§ **ENTRIES PROVIDED**
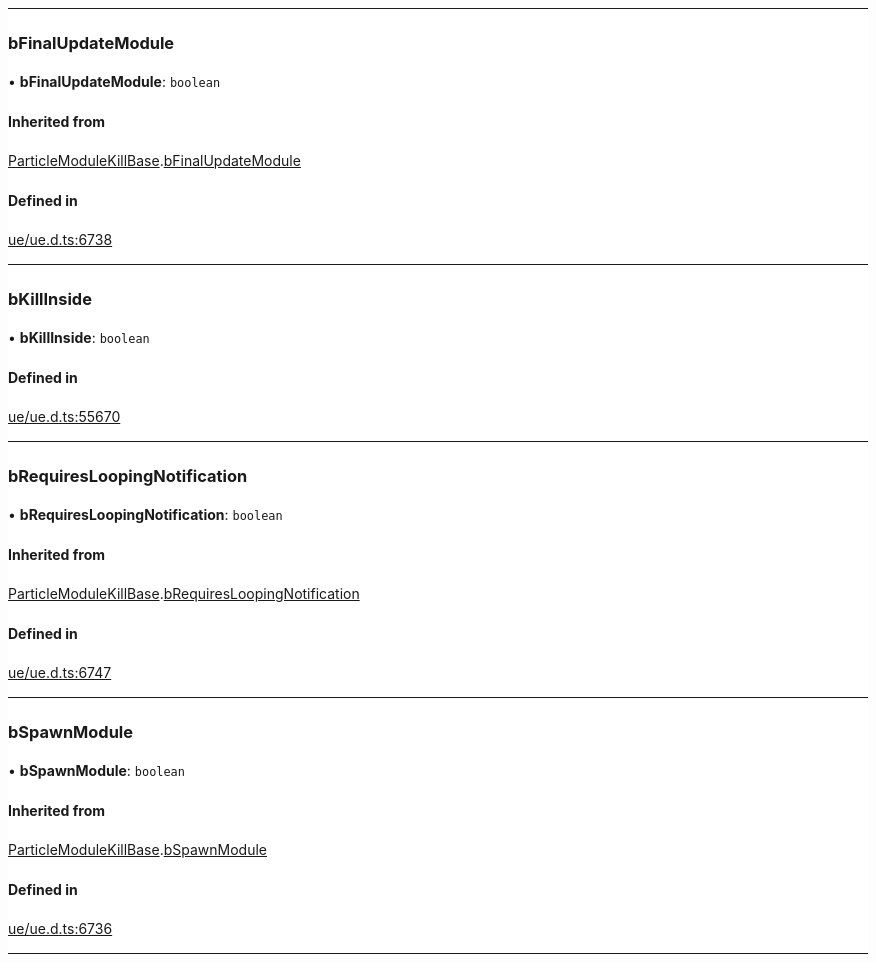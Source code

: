 ___

### bFinalUpdateModule

• **bFinalUpdateModule**: `boolean`

#### Inherited from

[ParticleModuleKillBase](ue_ue.ParticleModuleKillBase.md).[bFinalUpdateModule](ue_ue.ParticleModuleKillBase.md#bfinalupdatemodule)

#### Defined in

[ue/ue.d.ts:6738](https://github.com/YugMetaverse/yug_typings/blob/b7d9b19/ue/ue.d.ts#L6738)

___

### bKillInside

• **bKillInside**: `boolean`

#### Defined in

[ue/ue.d.ts:55670](https://github.com/YugMetaverse/yug_typings/blob/b7d9b19/ue/ue.d.ts#L55670)

___

### bRequiresLoopingNotification

• **bRequiresLoopingNotification**: `boolean`

#### Inherited from

[ParticleModuleKillBase](ue_ue.ParticleModuleKillBase.md).[bRequiresLoopingNotification](ue_ue.ParticleModuleKillBase.md#brequiresloopingnotification)

#### Defined in

[ue/ue.d.ts:6747](https://github.com/YugMetaverse/yug_typings/blob/b7d9b19/ue/ue.d.ts#L6747)

___

### bSpawnModule

• **bSpawnModule**: `boolean`

#### Inherited from

[ParticleModuleKillBase](ue_ue.ParticleModuleKillBase.md).[bSpawnModule](ue_ue.ParticleModuleKillBase.md#bspawnmodule)

#### Defined in

[ue/ue.d.ts:6736](https://github.com/YugMetaverse/yug_typings/blob/b7d9b19/ue/ue.d.ts#L6736)

___
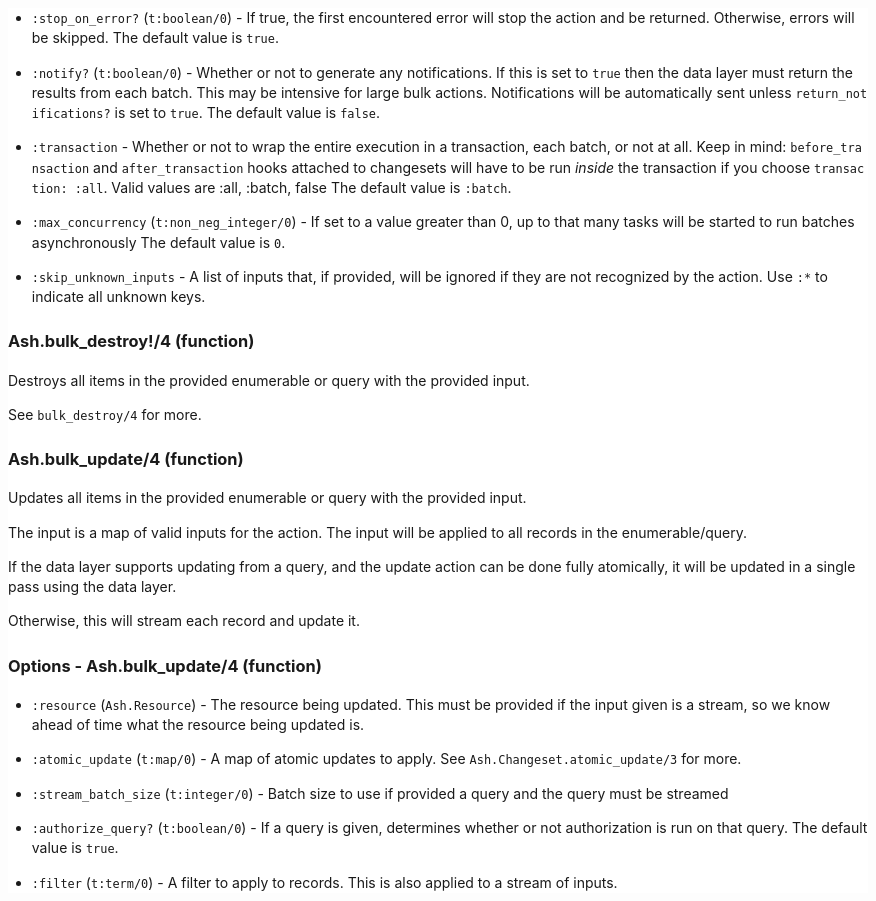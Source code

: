 - `:stop_on_error?` (`t:boolean/0`) - If true, the first encountered error will stop the action and be returned. Otherwise, errors
  will be skipped. The default value is `true`.

- `:notify?` (`t:boolean/0`) - Whether or not to generate any notifications. If this is set to `true` then the data layer must return
  the results from each batch. This may be intensive for large bulk actions.
  Notifications will be automatically sent unless `return_notifications?` is set to `true`. The default value is `false`.

- `:transaction` - Whether or not to wrap the entire execution in a transaction, each batch, or not at all.
  Keep in mind:
  `before_transaction` and `after_transaction` hooks attached to changesets will have to be run
  _inside_ the transaction if you choose `transaction: :all`.
  Valid values are :all, :batch, false The default value is `:batch`.

- `:max_concurrency` (`t:non_neg_integer/0`) - If set to a value greater than 0, up to that many tasks will be started to run batches asynchronously The default value is `0`.

- `:skip_unknown_inputs` - A list of inputs that, if provided, will be ignored if they are not recognized by the action. Use `:*` to indicate all unknown keys.

### Ash.bulk_destroy!/4 (function)

Destroys all items in the provided enumerable or query with the provided input.

See `bulk_destroy/4` for more.

### Ash.bulk_update/4 (function)

Updates all items in the provided enumerable or query with the provided input.

The input is a map of valid inputs for the action. The input will be applied to all records in the enumerable/query.

If the data layer supports updating from a query, and the update action can be done fully atomically,
it will be updated in a single pass using the data layer.

Otherwise, this will stream each record and update it.

### Options - Ash.bulk_update/4 (function)

- `:resource` (`Ash.Resource`) - The resource being updated. This must be provided if the input given is a stream, so we know ahead of time what the resource being updated is.

- `:atomic_update` (`t:map/0`) - A map of atomic updates to apply. See `Ash.Changeset.atomic_update/3` for more.

- `:stream_batch_size` (`t:integer/0`) - Batch size to use if provided a query and the query must be streamed

- `:authorize_query?` (`t:boolean/0`) - If a query is given, determines whether or not authorization is run on that query. The default value is `true`.

- `:filter` (`t:term/0`) - A filter to apply to records. This is also applied to a stream of inputs.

§ **PROBLEM TO SOLVE**
Once the pictures are set aside, transcribe the remaining lines above exactly.

§ **COMPLETED TASK**
Source code

: ___

### bFinalUpdateModule

• **bFinalUpdateModule**: `boolean`

#### Inherited from

[ParticleModuleKillBase](ue_ue.ParticleModuleKillBase.md).[bFinalUpdateModule](ue_ue.ParticleModuleKillBase.md#bfinalupdatemodule)

#### Defined in

[ue/ue.d.ts:6738](https://github.com/YugMetaverse/yug_typings/blob/b7d9b19/ue/ue.d.ts#L6738)

___

### bKillInside

• **bKillInside**: `boolean`

#### Defined in

[ue/ue.d.ts:55670](https://github.com/YugMetaverse/yug_typings/blob/b7d9b19/ue/ue.d.ts#L55670)

___

### bRequiresLoopingNotification

• **bRequiresLoopingNotification**: `boolean`

#### Inherited from

[ParticleModuleKillBase](ue_ue.ParticleModuleKillBase.md).[bRequiresLoopingNotification](ue_ue.ParticleModuleKillBase.md#brequiresloopingnotification)

#### Defined in

[ue/ue.d.ts:6747](https://github.com/YugMetaverse/yug_typings/blob/b7d9b19/ue/ue.d.ts#L6747)

___

### bSpawnModule

• **bSpawnModule**: `boolean`

#### Inherited from

[ParticleModuleKillBase](ue_ue.ParticleModuleKillBase.md).[bSpawnModule](ue_ue.ParticleModuleKillBase.md#bspawnmodule)

#### Defined in

[ue/ue.d.ts:6736](https://github.com/YugMetaverse/yug_typings/blob/b7d9b19/ue/ue.d.ts#L6736)

___
Source code

: - `:stop_on_error?` (`t:boolean/0`) - If true, the first encountered error will stop the action and be returned. Otherwise, errors
  will be skipped. The default value is `true`.

- `:notify?` (`t:boolean/0`) - Whether or not to generate any notifications. If this is set to `true` then the data layer must return
  the results from each batch. This may be intensive for large bulk actions.
  Notifications will be automatically sent unless `return_notifications?` is set to `true`. The default value is `false`.

- `:transaction` - Whether or not to wrap the entire execution in a transaction, each batch, or not at all.
  Keep in mind:
  `before_transaction` and `after_transaction` hooks attached to changesets will have to be run
  _inside_ the transaction if you choose `transaction: :all`.
  Valid values are :all, :batch, false The default value is `:batch`.

- `:max_concurrency` (`t:non_neg_integer/0`) - If set to a value greater than 0, up to that many tasks will be started to run batches asynchronously The default value is `0`.

- `:skip_unknown_inputs` - A list of inputs that, if provided, will be ignored if they are not recognized by the action. Use `:*` to indicate all unknown keys.

### Ash.bulk_destroy!/4 (function)

Destroys all items in the provided enumerable or query with the provided input.

See `bulk_destroy/4` for more.

### Ash.bulk_update/4 (function)

Updates all items in the provided enumerable or query with the provided input.

The input is a map of valid inputs for the action. The input will be applied to all records in the enumerable/query.

If the data layer supports updating from a query, and the update action can be done fully atomically,
it will be updated in a single pass using the data layer.

Otherwise, this will stream each record and update it.

### Options - Ash.bulk_update/4 (function)

- `:resource` (`Ash.Resource`) - The resource being updated. This must be provided if the input given is a stream, so we know ahead of time what the resource being updated is.

- `:atomic_update` (`t:map/0`) - A map of atomic updates to apply. See `Ash.Changeset.atomic_update/3` for more.

- `:stream_batch_size` (`t:integer/0`) - Batch size to use if provided a query and the query must be streamed

- `:authorize_query?` (`t:boolean/0`) - If a query is given, determines whether or not authorization is run on that query. The default value is `true`.

- `:filter` (`t:term/0`) - A filter to apply to records. This is also applied to a stream of inputs.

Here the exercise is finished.